Marcelo Peña

Personal information
- Full name: Eduardo Marcelo Peña Bustamante
- Date of birth: 30 June 1975 (age 50)
- Place of birth: Chile
- Height: 1.78 m (5 ft 10 in)
- Position(s): Centre back

Youth career
- Marconi Stallions

Senior career*
- Years: Team / Apps / (Gls)
- 1993: Universidad Católica
- 1994–1998: Audax Italiano
- 1999: Santiago Morning
- 2000: Everton
- 2001: Colo-Colo
- 2002–2003: Unión Española
- 2004: Persija Jakarta
- 2005: Bentleigh Greens
- 2005: Deportes Concepción

International career
- 1998: Chile B / 1 / (0)

Managerial career
- 2009: Argentinos Juniors (assistant)
- 2010: Boca Juniors (assistant)
- 2011: Rangers
- 2012: Universidad de Chile (youth)

= Marcelo Peña =

Chilean footballer and manager (born 1975)
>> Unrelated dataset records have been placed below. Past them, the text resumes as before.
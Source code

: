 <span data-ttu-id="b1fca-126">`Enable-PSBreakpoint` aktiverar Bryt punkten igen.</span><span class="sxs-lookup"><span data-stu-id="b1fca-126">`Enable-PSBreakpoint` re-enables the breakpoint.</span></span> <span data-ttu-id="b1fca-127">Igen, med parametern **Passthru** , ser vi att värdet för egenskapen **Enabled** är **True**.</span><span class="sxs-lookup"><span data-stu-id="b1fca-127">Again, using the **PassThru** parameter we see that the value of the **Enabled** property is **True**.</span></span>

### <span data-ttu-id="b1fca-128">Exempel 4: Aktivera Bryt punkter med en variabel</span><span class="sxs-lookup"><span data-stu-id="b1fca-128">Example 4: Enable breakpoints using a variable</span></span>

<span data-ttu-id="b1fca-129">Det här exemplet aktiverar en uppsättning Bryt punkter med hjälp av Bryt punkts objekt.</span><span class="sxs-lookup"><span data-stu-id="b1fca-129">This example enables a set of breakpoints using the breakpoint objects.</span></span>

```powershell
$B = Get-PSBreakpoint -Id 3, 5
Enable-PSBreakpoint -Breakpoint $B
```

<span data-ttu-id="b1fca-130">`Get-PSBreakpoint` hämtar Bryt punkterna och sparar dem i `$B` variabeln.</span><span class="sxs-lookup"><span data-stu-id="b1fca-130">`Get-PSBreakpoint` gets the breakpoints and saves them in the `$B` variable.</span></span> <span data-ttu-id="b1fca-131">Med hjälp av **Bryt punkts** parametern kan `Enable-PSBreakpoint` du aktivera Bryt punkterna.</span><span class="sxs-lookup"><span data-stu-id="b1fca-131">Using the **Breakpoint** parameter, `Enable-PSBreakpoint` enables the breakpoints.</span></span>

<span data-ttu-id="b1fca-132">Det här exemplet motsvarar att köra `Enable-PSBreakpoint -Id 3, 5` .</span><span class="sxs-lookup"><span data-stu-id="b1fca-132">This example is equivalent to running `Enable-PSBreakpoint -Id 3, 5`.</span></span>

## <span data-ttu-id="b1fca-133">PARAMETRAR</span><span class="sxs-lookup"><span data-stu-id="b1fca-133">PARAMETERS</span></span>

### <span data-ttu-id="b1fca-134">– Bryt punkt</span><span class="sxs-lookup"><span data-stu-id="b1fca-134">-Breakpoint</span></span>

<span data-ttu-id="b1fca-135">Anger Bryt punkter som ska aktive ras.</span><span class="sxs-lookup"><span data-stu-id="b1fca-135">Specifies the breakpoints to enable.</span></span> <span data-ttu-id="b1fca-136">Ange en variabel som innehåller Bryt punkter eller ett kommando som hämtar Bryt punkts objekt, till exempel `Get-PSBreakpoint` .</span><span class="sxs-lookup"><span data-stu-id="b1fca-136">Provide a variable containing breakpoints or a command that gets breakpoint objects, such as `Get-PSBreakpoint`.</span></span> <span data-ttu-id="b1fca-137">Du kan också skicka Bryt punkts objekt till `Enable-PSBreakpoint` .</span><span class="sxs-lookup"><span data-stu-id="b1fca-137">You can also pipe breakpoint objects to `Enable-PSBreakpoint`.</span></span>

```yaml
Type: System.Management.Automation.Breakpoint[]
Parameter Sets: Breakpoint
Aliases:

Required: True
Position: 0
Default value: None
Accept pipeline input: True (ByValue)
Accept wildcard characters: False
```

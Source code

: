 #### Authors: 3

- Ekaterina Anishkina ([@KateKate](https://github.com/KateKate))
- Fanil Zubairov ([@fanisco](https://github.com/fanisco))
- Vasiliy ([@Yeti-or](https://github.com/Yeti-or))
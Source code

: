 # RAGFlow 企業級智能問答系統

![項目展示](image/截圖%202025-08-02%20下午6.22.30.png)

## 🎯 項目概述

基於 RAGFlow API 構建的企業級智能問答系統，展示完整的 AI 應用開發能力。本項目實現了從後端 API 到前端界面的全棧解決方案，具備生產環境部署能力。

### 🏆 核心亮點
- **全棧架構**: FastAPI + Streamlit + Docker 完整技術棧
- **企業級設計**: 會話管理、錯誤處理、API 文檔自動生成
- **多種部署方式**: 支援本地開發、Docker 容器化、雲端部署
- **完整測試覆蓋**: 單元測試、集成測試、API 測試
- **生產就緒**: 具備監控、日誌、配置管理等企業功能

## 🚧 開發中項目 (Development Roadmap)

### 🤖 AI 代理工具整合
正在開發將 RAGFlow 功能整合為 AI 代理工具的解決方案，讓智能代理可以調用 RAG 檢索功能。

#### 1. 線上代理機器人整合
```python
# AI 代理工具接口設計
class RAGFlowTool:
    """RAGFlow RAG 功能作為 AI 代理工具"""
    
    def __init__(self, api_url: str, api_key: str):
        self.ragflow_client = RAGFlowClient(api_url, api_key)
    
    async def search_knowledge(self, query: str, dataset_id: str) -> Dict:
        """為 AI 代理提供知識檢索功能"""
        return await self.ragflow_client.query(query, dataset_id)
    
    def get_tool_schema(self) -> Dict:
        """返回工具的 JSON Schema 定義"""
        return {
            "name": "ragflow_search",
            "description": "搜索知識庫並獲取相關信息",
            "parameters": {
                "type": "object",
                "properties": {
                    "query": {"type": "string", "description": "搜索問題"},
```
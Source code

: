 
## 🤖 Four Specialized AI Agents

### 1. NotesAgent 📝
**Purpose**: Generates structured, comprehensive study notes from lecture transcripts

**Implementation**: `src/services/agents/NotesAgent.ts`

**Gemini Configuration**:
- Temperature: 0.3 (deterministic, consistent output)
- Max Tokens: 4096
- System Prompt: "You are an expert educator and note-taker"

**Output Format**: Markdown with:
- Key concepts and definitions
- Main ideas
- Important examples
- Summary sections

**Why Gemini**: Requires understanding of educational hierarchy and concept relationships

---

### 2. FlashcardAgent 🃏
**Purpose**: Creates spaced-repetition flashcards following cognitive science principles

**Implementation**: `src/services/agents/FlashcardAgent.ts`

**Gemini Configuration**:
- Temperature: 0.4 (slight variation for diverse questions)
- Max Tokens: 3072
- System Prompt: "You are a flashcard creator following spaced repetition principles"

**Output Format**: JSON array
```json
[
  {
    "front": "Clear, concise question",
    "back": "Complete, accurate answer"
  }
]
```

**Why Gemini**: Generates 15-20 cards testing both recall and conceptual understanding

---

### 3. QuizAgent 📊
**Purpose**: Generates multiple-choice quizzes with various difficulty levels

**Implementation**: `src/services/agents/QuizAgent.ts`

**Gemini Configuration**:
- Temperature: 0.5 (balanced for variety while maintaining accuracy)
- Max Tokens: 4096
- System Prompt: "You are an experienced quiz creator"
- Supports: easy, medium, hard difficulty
Eduardo Marcelo Peña Bustamante (born 30 June 1975), known as Marcelo Peña, is a Chilean football manager and former player.

==Early life==
After being born in Chile, Peña emigrated with his family to Australia when he was a year old. He grew up in the western suburbs of Sydney.

==Club career==
Peña played his junior football with Marconi before moving back to Chile at the age of 17. He made his debut for Católica at the age of 18. He later had stints with Colo-Colo, Santiago Morning, Audax Italiano, Unión Española and Everton de Viña del Mar.

In 2005, he had a short stint with Bentleigh Greens in the Victorian Premier League in Australia.

==International career==
Peña played for Chile B against England B on 10 February 1998. Chile won by 2–1.

==Coaching career==
Peña worked as coach for the youth team of Universidad de Chile and as manager of Rangers de Talca in the Primera B de Chile. Also, he has been an assistant of Claudio Borghi for Argentinos Juniors and Boca Juniors.

==Personal life==
His son, Sebastián, is a footballer who was with the Universidad de Chile youth ranks and next moved to Australia and joined Macarthur Rams, winning the 2022 NSW League Two. His son, Marco, was with Universidad de Chile, Barnechea, Colo Colo and Unión Española before joining Australian club Tigers FC in 2024.